At $425 per person (service included) for nine courses with a daily-changing menu sourced to the highest standard, Per Se is expensive but defensible. The three Michelin stars, AAA Five Diamond rating, and La Liste top-100 placement mean it sits at the documented leading of its category. The caveat: if wine matters as much as food, the wine list is priced at a significant premium and corkage is $200, so budget accordingly. For pure value at the $$$$ tier, Atomix delivers comparable technical ambition at a lower total spend.
Per Se does not have a traditional bar, but the salon operates as a walk-in alternative to the main dining room. The salon has its own à la carte menu, accepts walk-ins, and lets you experience the kitchen without a reservation or a four-hour commitment. It is the practical route in if you cannot secure a main dining room table.
The closest comparison for French technique at the same price tier is Le Bernardin , three Michelin stars, more focused on seafood, and somewhat easier to book. Atomix offers comparable tasting-menu precision in a modern Korean format at a lower price point. Eleven Madison Park is the plant-based alternative at the same formality level. Jungsik New York is a two-star option that is meaningfully easier to book. For the most expensive seat in New York, Masa exceeds Per Se on price but narrows to a sushi-only format.
| Venue | Price | Booking Difficulty | Value |
|---|---|---|---|
| Per Se | $$$$ | Near Impossible | — |
| Le Bernardin | $$$$ | Unknown | — |
| Atomix | $$$$ | Unknown | — |
| Eleven Madison Park | $$$$ | Unknown | — |
| Masa | $$$$ | Unknown | — |
| Jungsik New York | $$$$ | Unknown | — |
How Per Se stacks up against the competition.
Book exactly one month in advance — reservations open on a rolling 30-day window via Tock or the reservation line. Availability moves fast, so log in the moment the date opens. If you miss the window, check for cancellations closer in. The salon accepts walk-ins and is a genuine fallback if the main dining room is full.
Yes, and it is specifically designed for that use case. The 16-table dining room, four-hour nine-course format, and Central Park views all orient the experience toward milestone dinners rather than casual nights out. AAA 5 Diamond and 3 Michelin Stars (2024) mean the room and the service are calibrated to match the occasion. Dress accordingly — this is not a come-as-you-are room.
At $425 per person (service included, wine and tax extra), Per Se is worth it if a four-hour, nine-course tasting is the format you want. Both the chef's menu and the vegetable tasting change daily, and signature dishes like 'Oysters and Pearls' with Island Creek oysters and Regiis Ova caviar recur reliably. If you want comparable French precision at a lower price point, Jungsik New York runs shorter and cheaper. If the format or the price gives you pause, it probably is not the right booking.

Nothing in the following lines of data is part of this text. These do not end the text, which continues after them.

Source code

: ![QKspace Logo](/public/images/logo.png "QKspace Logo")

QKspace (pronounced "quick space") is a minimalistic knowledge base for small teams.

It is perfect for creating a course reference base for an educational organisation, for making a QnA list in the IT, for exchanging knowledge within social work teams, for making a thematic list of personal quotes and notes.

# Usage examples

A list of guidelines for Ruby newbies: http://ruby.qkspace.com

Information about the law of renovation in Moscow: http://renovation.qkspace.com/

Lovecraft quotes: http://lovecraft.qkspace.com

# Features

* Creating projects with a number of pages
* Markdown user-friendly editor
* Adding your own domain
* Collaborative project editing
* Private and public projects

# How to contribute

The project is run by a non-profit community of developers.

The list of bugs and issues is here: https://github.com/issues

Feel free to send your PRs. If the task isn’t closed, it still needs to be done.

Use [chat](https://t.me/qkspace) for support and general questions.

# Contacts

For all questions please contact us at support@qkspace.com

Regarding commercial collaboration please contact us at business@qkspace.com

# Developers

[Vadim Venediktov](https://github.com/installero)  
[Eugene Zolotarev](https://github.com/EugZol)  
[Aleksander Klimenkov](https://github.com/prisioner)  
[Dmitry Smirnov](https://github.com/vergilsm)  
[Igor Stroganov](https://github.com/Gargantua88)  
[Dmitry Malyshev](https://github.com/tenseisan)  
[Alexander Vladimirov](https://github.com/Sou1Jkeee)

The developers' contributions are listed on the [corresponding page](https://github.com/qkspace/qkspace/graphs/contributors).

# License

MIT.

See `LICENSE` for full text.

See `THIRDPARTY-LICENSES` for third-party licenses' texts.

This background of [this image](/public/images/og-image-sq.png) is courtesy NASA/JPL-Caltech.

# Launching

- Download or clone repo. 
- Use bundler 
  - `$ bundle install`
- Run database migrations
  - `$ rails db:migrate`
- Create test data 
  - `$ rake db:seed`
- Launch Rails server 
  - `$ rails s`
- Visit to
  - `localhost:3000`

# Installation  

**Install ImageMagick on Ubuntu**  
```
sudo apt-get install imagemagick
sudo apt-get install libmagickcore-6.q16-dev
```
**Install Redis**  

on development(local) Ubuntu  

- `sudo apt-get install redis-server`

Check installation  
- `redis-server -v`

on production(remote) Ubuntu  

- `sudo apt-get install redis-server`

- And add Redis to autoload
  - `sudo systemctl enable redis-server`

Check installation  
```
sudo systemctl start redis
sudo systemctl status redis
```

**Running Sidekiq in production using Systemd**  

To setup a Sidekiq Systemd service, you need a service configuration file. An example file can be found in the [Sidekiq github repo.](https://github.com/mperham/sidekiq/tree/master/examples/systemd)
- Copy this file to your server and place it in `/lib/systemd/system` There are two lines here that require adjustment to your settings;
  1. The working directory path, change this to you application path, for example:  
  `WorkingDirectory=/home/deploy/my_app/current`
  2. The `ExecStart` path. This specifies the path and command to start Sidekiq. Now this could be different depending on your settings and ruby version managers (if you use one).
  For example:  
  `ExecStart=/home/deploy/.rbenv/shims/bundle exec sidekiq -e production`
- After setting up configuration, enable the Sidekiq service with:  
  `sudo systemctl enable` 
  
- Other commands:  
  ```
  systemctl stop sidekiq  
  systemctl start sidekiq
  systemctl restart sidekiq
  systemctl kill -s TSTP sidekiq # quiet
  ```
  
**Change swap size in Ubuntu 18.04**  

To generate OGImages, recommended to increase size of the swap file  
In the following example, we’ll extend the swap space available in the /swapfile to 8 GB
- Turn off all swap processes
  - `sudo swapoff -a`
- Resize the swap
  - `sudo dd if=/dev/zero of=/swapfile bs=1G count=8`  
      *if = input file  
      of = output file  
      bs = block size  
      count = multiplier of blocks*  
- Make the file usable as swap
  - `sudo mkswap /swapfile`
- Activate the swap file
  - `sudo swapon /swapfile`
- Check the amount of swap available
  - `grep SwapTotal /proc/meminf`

Per Se has a salon, not a bar, and it operates as a walk-in space with à la carte ordering. It is a legitimate way to experience the kitchen without the $425 commitment or the advance reservation. There is seating facing Central Park South, and the à la carte menu draws from the same kitchen.
Eleven Madison Park is the closest structural comparison — three Michelin stars, plant-forward tasting menu, similar price tier. Masa runs higher (the most expensive tasting menu in the city) and focuses on Japanese omakase rather than French technique. Atomix is a strong alternative if you want a two-Michelin-star tasting at a lower price with Korean-inflected modernist cooking. Le Bernardin is the call if you want rigorous French technique built around seafood without the four-hour commitment. Jungsik New York sits below Per Se on price and formality while still delivering serious tasting-menu cooking.